* [HOW TO COMPLETE THIS TASK]:
Go over the entries and report the lines where the word "assunto" occurs.

<<<<

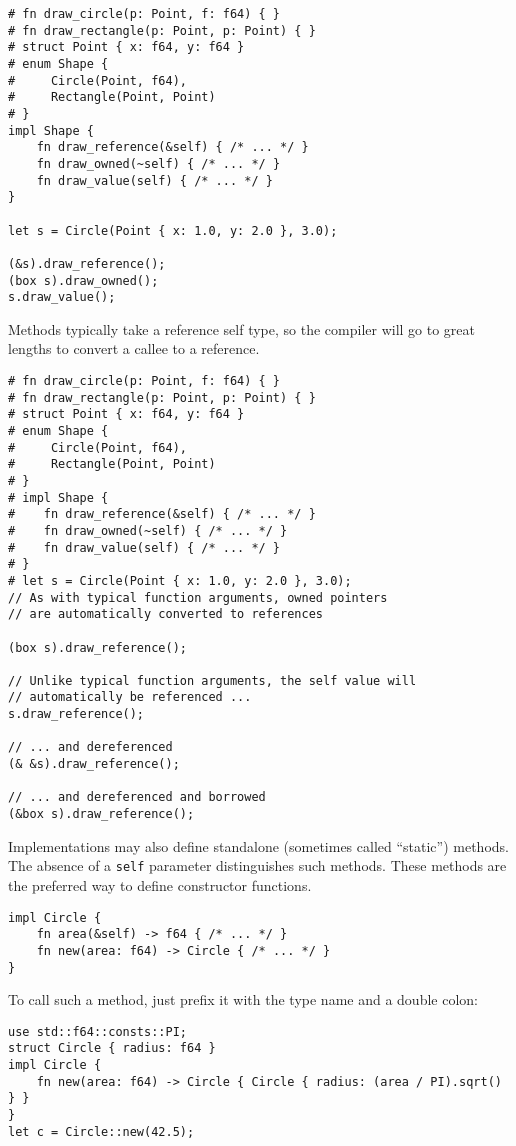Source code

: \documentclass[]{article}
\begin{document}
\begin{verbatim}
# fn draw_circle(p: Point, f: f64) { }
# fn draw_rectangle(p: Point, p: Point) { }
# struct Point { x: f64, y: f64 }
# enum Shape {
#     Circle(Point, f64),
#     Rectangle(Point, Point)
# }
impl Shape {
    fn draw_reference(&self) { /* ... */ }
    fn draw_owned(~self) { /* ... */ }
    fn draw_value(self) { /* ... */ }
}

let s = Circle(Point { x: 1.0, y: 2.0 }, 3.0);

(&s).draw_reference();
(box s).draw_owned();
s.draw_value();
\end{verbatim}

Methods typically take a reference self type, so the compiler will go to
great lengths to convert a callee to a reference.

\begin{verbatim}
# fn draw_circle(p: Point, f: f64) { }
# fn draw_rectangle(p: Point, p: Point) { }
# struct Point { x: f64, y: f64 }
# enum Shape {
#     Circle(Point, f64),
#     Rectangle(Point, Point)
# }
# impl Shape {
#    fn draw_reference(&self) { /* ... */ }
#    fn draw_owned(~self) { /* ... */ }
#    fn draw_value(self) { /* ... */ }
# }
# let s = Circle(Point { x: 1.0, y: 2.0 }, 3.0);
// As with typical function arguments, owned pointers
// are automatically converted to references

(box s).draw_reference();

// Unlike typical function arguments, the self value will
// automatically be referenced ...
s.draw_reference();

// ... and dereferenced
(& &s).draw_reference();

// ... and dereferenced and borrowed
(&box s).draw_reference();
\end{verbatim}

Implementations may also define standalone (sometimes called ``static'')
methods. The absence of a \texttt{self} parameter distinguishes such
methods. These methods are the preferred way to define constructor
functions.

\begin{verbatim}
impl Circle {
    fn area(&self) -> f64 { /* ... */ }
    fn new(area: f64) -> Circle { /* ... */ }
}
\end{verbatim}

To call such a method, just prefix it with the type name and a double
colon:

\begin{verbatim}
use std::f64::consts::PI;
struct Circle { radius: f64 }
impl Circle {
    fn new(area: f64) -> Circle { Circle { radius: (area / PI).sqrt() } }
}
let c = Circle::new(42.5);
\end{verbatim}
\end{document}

>>>>
<<<<

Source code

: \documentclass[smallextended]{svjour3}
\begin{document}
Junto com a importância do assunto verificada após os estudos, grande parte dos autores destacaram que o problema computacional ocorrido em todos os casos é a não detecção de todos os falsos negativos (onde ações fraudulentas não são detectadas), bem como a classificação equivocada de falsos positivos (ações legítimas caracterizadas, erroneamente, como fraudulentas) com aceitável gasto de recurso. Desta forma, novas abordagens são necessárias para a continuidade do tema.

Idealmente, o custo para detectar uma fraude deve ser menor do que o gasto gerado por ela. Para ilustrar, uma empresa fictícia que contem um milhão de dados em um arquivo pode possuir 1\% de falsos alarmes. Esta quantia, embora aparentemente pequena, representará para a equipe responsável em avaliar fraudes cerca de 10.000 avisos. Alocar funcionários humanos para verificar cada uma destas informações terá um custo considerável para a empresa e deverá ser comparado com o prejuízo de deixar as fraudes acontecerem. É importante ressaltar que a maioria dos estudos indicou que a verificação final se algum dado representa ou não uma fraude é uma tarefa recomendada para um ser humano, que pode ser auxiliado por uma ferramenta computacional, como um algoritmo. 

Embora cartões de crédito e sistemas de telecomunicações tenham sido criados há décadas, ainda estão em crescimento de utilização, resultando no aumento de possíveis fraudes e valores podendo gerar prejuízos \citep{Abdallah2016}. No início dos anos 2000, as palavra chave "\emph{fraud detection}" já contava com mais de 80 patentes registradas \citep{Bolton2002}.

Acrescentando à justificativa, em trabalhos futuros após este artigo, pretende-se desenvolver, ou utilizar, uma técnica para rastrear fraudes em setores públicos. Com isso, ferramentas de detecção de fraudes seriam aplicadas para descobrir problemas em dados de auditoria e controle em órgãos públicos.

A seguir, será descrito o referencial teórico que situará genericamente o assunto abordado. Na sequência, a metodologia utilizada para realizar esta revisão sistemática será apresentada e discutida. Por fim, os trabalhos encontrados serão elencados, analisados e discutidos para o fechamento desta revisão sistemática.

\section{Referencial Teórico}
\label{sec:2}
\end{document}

>>>>

* [ANSWER SPACE]:
Junto com a importância do assunto verificada após os estudos, grande parte dos autores destacaram que o problema computacional ocorrido em todos os casos é a não detecção de todos os falsos negativos (onde ações fraudulentas não são detectadas), bem como a classificação equivocada de falsos positivos (ações legítimas caracterizadas, erroneamente, como fraudulentas) com aceitável gasto de recurso. Desta forma, novas abordagens são necessárias para a continuidade do tema.
A seguir, será descrito o referencial teórico que situará genericamente o assunto abordado. Na sequência, a metodologia utilizada para realizar esta revisão sistemática será apresentada e discutida. Por fim, os trabalhos encontrados serão elencados, analisados e discutidos para o fechamento desta revisão sistemática.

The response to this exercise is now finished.